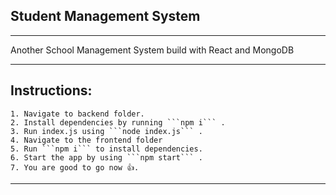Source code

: ## Student Management System

______________________________________________________________________________________________________________________________________________________________________________________


Another School Management System build with React and MongoDB
_______________________________________________________________________________________________________________________________________________________________________________________
## Instructions:
    1. Navigate to backend folder.
    2. Install dependencies by running ```npm i``` .
    3. Run index.js using ```node index.js``` .
    4. Navigate to the frontend folder
    5. Run ```npm i``` to install dependencies.
    6. Start the app by using ```npm start``` .
    7. You are good to go now 👍.
______________________________________________________________________________________________________________________________________________________________________________________
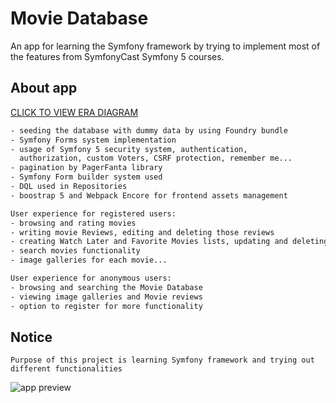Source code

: # Movie Database

An app for learning the Symfony framework by trying to implement most of the features from SymfonyCast
Symfony 5 courses.

## About app
[CLICK TO VIEW ERA DIAGRAM](ERA.png) 

```bash
- seeding the database with dummy data by using Foundry bundle
- Symfony Forms system implementation
- usage of Symfony 5 security system, authentication, 
  authorization, custom Voters, CSRF protection, remember me...
- pagination by PagerFanta library
- Symfony Form builder system used
- DQL used in Repositories
- boostrap 5 and Webpack Encore for frontend assets management

User experience for registered users:
- browsing and rating movies
- writing movie Reviews, editing and deleting those reviews
- creating Watch Later and Favorite Movies lists, updating and deleting Movies from those lists 
- search movies functionality
- image galleries for each movie...

User experience for anonymous users:
- browsing and searching the Movie Database
- viewing image galleries and Movie reviews
- option to register for more functionality
```

## Notice

```movieDatabase
Purpose of this project is learning Symfony framework and trying out different functionalities

```

![app preview](MovieDatabaseAnimation.gif)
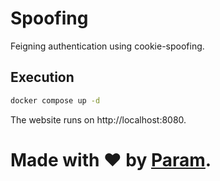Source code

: # Spoofing
Feigning authentication using cookie-spoofing.

## Execution
```bash
docker compose up -d
```

The website runs on http://localhost:8080.

# Made with ❤ by [Param](https://www.paramsid.com).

**TASK PROMPT**:
Note each line above that holds "with", then copy all of them.

**SOLUTION FOR THIS EXERCISE**:
Another School Management System build with React and MongoDB
- seeding the database with dummy data by using Foundry bundle
# Made with ❤ by [Param](https://www.paramsid.com).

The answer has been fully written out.